What is required ->
Where the string "范尼莎医生说道" shows up in a line of the records, copy that line.

Extracted material ->
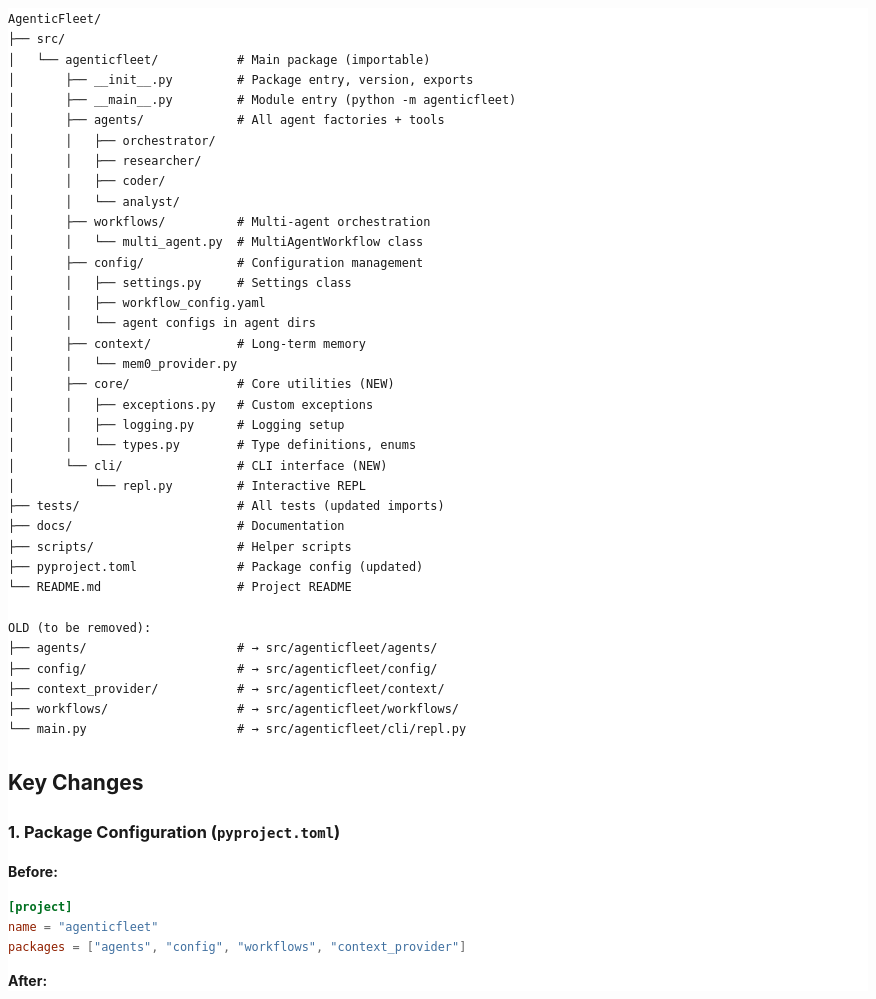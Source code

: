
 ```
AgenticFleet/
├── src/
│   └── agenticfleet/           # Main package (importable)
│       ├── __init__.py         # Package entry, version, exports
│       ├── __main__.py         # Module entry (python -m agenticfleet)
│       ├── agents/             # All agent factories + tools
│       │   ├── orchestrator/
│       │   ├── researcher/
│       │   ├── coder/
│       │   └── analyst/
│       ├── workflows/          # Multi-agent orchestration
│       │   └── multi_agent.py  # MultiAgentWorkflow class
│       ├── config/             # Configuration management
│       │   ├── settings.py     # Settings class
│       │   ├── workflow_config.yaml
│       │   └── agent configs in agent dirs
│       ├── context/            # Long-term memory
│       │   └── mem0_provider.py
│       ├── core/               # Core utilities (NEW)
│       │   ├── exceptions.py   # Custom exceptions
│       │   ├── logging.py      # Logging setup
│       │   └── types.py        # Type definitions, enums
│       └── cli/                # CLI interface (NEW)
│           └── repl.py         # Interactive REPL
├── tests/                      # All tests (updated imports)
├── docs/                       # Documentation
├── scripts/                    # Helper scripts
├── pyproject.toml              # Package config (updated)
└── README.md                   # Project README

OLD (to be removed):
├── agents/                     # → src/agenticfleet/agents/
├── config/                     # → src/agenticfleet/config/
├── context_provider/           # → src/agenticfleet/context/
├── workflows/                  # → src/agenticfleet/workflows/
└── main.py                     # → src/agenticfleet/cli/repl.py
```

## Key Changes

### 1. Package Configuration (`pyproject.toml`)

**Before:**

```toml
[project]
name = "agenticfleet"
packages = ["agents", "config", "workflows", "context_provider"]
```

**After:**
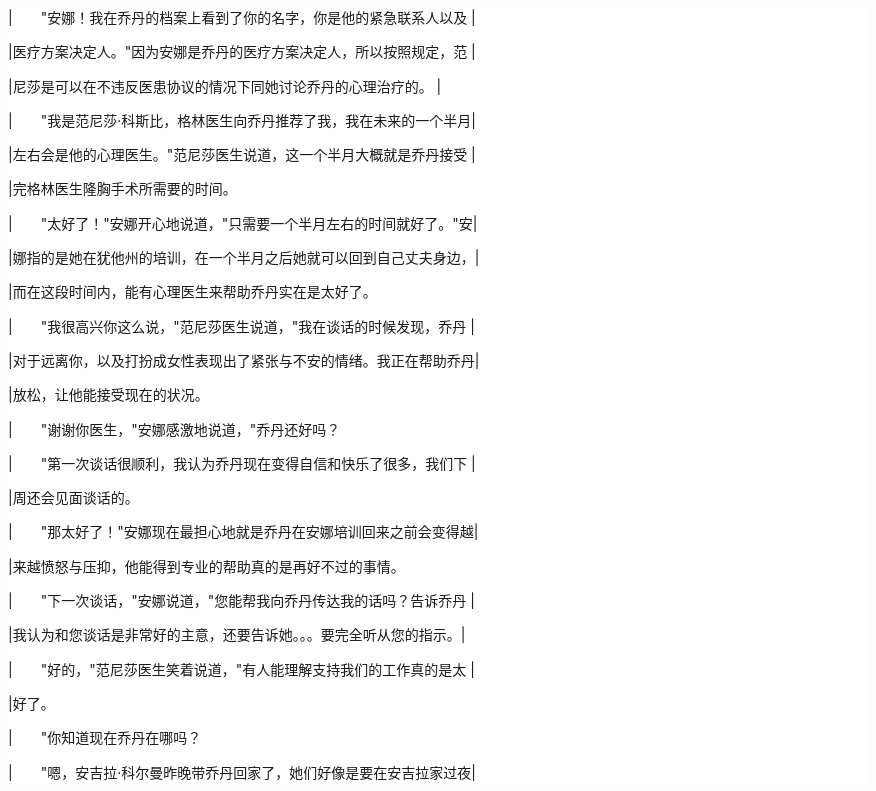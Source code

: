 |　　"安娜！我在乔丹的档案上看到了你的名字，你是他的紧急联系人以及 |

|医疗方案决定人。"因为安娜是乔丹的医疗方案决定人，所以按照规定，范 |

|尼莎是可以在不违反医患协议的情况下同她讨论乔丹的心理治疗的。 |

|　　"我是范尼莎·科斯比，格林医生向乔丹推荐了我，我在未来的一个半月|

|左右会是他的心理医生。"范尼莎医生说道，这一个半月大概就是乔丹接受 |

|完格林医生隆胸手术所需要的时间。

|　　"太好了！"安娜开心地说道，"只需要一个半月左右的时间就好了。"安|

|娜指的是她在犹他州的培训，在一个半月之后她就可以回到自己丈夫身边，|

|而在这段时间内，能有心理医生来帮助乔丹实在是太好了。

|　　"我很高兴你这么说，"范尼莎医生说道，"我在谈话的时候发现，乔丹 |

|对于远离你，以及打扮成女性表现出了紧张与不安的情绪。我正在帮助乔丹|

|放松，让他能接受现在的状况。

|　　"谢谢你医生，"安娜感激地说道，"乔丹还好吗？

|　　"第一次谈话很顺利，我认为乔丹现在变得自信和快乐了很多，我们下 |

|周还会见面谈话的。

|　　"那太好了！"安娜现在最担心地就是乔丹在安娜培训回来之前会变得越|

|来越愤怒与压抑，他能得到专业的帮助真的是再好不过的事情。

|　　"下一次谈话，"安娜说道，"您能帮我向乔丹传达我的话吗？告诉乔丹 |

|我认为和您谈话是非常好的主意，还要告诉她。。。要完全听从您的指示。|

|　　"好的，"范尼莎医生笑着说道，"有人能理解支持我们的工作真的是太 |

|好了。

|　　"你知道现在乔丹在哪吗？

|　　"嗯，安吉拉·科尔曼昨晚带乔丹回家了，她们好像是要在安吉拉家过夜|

Result of this task ->
|左右会是他的心理医生。"范尼莎医生说道，这一个半月大概就是乔丹接受 |
|　　"我很高兴你这么说，"范尼莎医生说道，"我在谈话的时候发现，乔丹 |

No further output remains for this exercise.